December 23, 2004

What the Gladsome Tidings Be?

I just wanted to say "what the gladsome".

I'll update later.

Posted by christin at 07:16 AM | Comments (1)

December 16, 2004

I Was Going to Get You A Donald Trump Bobble-Head, But...

(A talking Donald Trump bobble-head, no less)

Nothing says "I love you" and "thank you for making my life better" like an obnoxious, arrogant, gaudy man marketing himself in mass-produced toy form. Too bad I've finished all my Christmas shopping. It would have been almost as great as the year when people actually purchased the Big-Mouth Billy Bass.*


*Please, oh please, read that review of the Big Mouth Billy Bass.

Posted by christin at 10:13 PM | Comments (3)

December 14, 2004

Things I Should Have Done Less of in 2004

*Complain
*Pity Myself
*Shop
*Waste Time
*Consider myself better than others
*Obsess
*Talk
*Not listen while pretending I was
*Envy
*Sleep

Posted by christin at 10:04 PM | Comments (12)

Things I Should Have Done More of in 2004

(Not necessarily in this order)

*Pray
*Love
*Forgive
*Encourage
*Hope
*Believe
*Give
*Dream
*Get Over It (I'm referring to irritating things generally, not specifically)
*Read

Posted by christin at 09:54 PM | Comments (0)

December 05, 2004

Observation

They say if you put a bunch of monkeys in a room with a bunch of typewriters, they would eventually come up with the complete works of Shakespeare. I don't think that's true. Think about it: even if you could gather up all the monkeys in the world, I doubt even one of them would be familiar enough with that archaic English to write even one of those plays or sonnets.

(I'm pretty sure they could come up with the complete archives of my blog, though.)

Posted by christin at 08:59 PM | Comments (8)

Taking One For the Team

Due to the infiltration of comment spammers, you won't be able to leave comments on my blog or any other Monroeblogs (or other Terrablogs) at least until tomorrow. A new program is being installed to (hopefully) keep the spammers out.

Posted by christin at 08:54 PM | Comments (0)

December 03, 2004

Distracted

My attentions have been on anything but my blog lately. I have this dysfunction that does not allow me to express anything remotely personal - not just on my blog - in everyday relationships too. You know, vulnerability and such. (In fact, as a wrote that, I wondered if maybe I was sharing too much.) Recognizing the problem is the first step to recovery, right? Well, I've known about it for many years now. Surely it will go away soon.
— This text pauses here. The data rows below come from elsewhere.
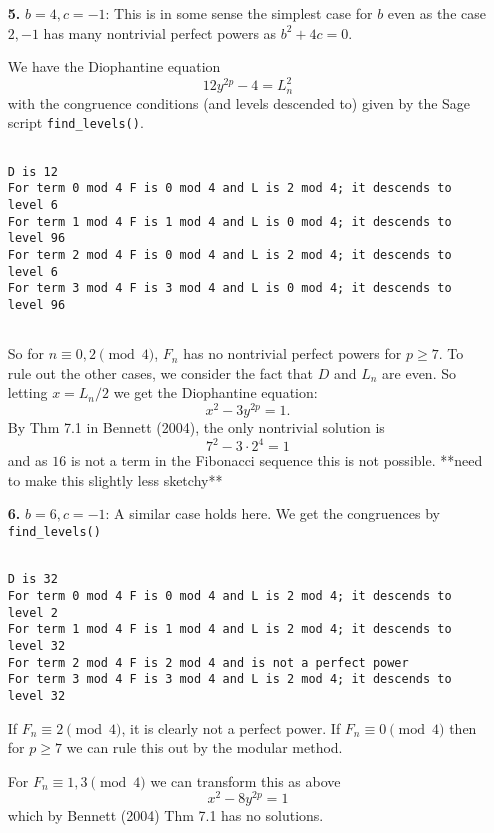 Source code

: \documentclass[12pt]{article}
\begin{document}
\begin{enumerate}

\item[\textbf{5.}] $b = 4, c = -1$: This is in some sense the simplest case for $b$ even as the case $2, -1$ has many nontrivial perfect powers as $b^2+4c = 0$.

We have the Diophantine equation
\[ 12y^{2p} - 4 = L_n^2 \]
with the congruence conditions (and levels descended to) given by the Sage script \texttt{find\_levels()}.

\begin{lstlisting}

D is 12
For term 0 mod 4 F is 0 mod 4 and L is 2 mod 4; it descends to level 6
For term 1 mod 4 F is 1 mod 4 and L is 0 mod 4; it descends to level 96
For term 2 mod 4 F is 0 mod 4 and L is 2 mod 4; it descends to level 6
For term 3 mod 4 F is 3 mod 4 and L is 0 mod 4; it descends to level 96


\end{lstlisting}

So for $n \equiv 0, 2 \pmod{4}$, $F_n$ has no nontrivial perfect powers for $p \geq 7$.  To rule out the other cases, we consider the fact that $D$ and $L_n$ are even.  So letting $x = L_n/2$ we get the Diophantine equation:
\[ x^2 - 3y^{2p} = 1. \]
By Thm 7.1 in Bennett (2004), the only nontrivial solution is 
\[ 7^2 -3 \cdot 2^4 = 1\]
and as $16$ is not a term in the Fibonacci sequence this is not possible.  **need to make this slightly less sketchy**


\item[\textbf{6.}] $b = 6, c = -1$: A similar case holds here.  We get the congruences by \texttt{find\_levels()}

\begin{lstlisting}

D is 32
For term 0 mod 4 F is 0 mod 4 and L is 2 mod 4; it descends to level 2
For term 1 mod 4 F is 1 mod 4 and L is 2 mod 4; it descends to level 32
For term 2 mod 4 F is 2 mod 4 and is not a perfect power
For term 3 mod 4 F is 3 mod 4 and L is 2 mod 4; it descends to level 32

\end{lstlisting}

If $F_n \equiv 2 \pmod{4}$, it is clearly not a perfect power.  If $F_n \equiv 0 \pmod{4}$ then for $p \geq 7$ we can rule this out by the modular method.

For $F_n \equiv 1, 3 \pmod{4}$ we can transform this as above
\[ x^2 - 8y^{2p} = 1 \]
which by Bennett (2004) Thm 7.1 has no solutions.


\end{enumerate}
\end{document}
File under "not sharing too much":

*Today is my last day at Progressive Bank. In the interest of not showing any emotion (see above), I have not really thought much about how much I'm going to miss it here. I truly love my co-workers here and will miss them more than they or I know. I've got everything squared away and I have a load of stuff to take home with me today like certificates I've earned and dishes I've left up here. This is not like the last day of anything else I've ever done - school, housing, other jobs - when I left them, there was a sense of relief. This is not relieving, since I know I'll be right back at a new job on Monday. It's not relieving in a since of "I'm glad to be done with that stage of my life." I don't feel like celebrating - or crying. But I suppose, in a sense, it is the close of one part of my life. Not that work is my life, but I've spent 40 hours a week here for two and a half years. My life is changing.

But change is good, right?

Even though I almost always hate a job when I first start, I'm looking forward to this one. I hate new jobs because I don't like feeling ignorant. I like to know everything there is to know about my job and to be able to do it well, and it's pretty much impossible to do that in a new job - this one in particular - since I'm admittedly ignorant when it comes to mortgages. I think I'll like it once I know what's going on (and once I get that bigger paycheck).

And to all my friends who have banked with me: I'm not going to ask you to change banks, but if you're buying a house, come see me.


Posted by christin at 10:50 AM | Comments (2)

December 02, 2004

They say cleanliness is next to Godliness. I'm not sure if that's true, but I'm pretty certain that nosiness is next to pure evil.